* _What is being asked_: Nothing should appear in the answer except the lines from the one containing "It is possible" through the end of the records below, written out exactly.
*** Opening Material provided ***
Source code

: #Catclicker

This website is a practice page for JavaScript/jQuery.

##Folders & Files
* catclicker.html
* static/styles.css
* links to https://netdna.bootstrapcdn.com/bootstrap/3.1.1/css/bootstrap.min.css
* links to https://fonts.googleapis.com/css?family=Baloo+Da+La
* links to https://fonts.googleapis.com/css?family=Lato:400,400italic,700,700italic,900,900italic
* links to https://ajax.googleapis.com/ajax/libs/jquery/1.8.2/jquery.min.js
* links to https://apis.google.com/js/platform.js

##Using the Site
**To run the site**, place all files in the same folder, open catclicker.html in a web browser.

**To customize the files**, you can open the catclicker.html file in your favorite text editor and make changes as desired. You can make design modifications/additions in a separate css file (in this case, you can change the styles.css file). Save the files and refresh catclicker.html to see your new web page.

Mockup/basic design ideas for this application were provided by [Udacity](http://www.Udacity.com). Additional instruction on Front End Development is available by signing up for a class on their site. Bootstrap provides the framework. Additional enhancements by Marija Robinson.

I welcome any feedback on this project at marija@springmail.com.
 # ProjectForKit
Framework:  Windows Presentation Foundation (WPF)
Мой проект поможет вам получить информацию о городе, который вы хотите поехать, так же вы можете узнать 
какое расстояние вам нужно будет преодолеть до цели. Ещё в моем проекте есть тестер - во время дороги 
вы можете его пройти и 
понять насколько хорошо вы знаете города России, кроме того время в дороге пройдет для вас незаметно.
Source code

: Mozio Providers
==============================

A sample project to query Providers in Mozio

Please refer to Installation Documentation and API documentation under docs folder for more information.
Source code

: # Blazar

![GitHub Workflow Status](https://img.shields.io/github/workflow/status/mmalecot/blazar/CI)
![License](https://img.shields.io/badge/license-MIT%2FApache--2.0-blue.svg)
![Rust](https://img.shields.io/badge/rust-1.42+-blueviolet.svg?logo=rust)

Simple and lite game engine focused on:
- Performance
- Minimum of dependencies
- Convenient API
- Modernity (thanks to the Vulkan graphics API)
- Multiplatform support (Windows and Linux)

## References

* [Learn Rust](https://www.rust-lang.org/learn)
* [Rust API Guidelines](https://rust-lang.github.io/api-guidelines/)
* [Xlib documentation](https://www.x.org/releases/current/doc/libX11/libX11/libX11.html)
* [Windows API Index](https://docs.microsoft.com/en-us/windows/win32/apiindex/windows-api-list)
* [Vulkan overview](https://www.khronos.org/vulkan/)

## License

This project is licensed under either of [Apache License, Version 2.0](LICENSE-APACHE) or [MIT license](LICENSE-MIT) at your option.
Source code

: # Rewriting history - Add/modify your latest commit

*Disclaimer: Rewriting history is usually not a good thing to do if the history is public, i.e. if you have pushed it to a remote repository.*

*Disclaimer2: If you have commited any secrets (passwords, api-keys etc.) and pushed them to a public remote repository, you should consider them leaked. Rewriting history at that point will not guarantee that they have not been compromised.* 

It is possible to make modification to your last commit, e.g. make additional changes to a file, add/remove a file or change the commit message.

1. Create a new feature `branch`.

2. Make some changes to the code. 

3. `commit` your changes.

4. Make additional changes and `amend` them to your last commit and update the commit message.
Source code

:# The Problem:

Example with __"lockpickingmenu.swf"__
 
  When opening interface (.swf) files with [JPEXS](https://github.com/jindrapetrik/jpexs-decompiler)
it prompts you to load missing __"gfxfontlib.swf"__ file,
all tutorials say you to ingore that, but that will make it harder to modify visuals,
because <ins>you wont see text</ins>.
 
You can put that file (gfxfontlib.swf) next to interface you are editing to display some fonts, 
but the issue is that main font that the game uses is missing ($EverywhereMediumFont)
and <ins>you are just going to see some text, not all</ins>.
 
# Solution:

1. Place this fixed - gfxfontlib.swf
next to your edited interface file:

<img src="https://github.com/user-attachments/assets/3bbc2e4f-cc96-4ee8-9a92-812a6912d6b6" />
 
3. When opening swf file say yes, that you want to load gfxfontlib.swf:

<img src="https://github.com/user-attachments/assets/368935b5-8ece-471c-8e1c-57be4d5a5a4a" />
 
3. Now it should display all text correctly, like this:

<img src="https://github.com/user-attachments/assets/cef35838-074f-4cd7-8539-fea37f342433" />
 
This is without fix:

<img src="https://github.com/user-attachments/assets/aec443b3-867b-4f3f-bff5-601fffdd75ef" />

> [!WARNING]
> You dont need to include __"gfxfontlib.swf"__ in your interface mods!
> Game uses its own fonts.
*** Closing Material provided ***
* _Your solution_:
It is possible to make modification to your last commit, e.g. make additional changes to a file, add/remove a file or change the commit message.

1. Create a new feature `branch`.

2. Make some changes to the code. 

3. `commit` your changes.

4. Make additional changes and `amend` them to your last commit and update the commit message.
Source code

:# The Problem:

Example with __"lockpickingmenu.swf"__
 
  When opening interface (.swf) files with [JPEXS](https://github.com/jindrapetrik/jpexs-decompiler)
it prompts you to load missing __"gfxfontlib.swf"__ file,
all tutorials say you to ingore that, but that will make it harder to modify visuals,
because <ins>you wont see text</ins>.
 
You can put that file (gfxfontlib.swf) next to interface you are editing to display some fonts, 
but the issue is that main font that the game uses is missing ($EverywhereMediumFont)
and <ins>you are just going to see some text, not all</ins>.
 
# Solution:

1. Place this fixed - gfxfontlib.swf
next to your edited interface file:

<img src="https://github.com/user-attachments/assets/3bbc2e4f-cc96-4ee8-9a92-812a6912d6b6" />
 
3. When opening swf file say yes, that you want to load gfxfontlib.swf:

<img src="https://github.com/user-attachments/assets/368935b5-8ece-471c-8e1c-57be4d5a5a4a" />
 
3. Now it should display all text correctly, like this:

<img src="https://github.com/user-attachments/assets/cef35838-074f-4cd7-8539-fea37f342433" />
 
This is without fix:

<img src="https://github.com/user-attachments/assets/aec443b3-867b-4f3f-bff5-601fffdd75ef" />

> [!WARNING]
> You dont need to include __"gfxfontlib.swf"__ in your interface mods!
> Game uses its own fonts.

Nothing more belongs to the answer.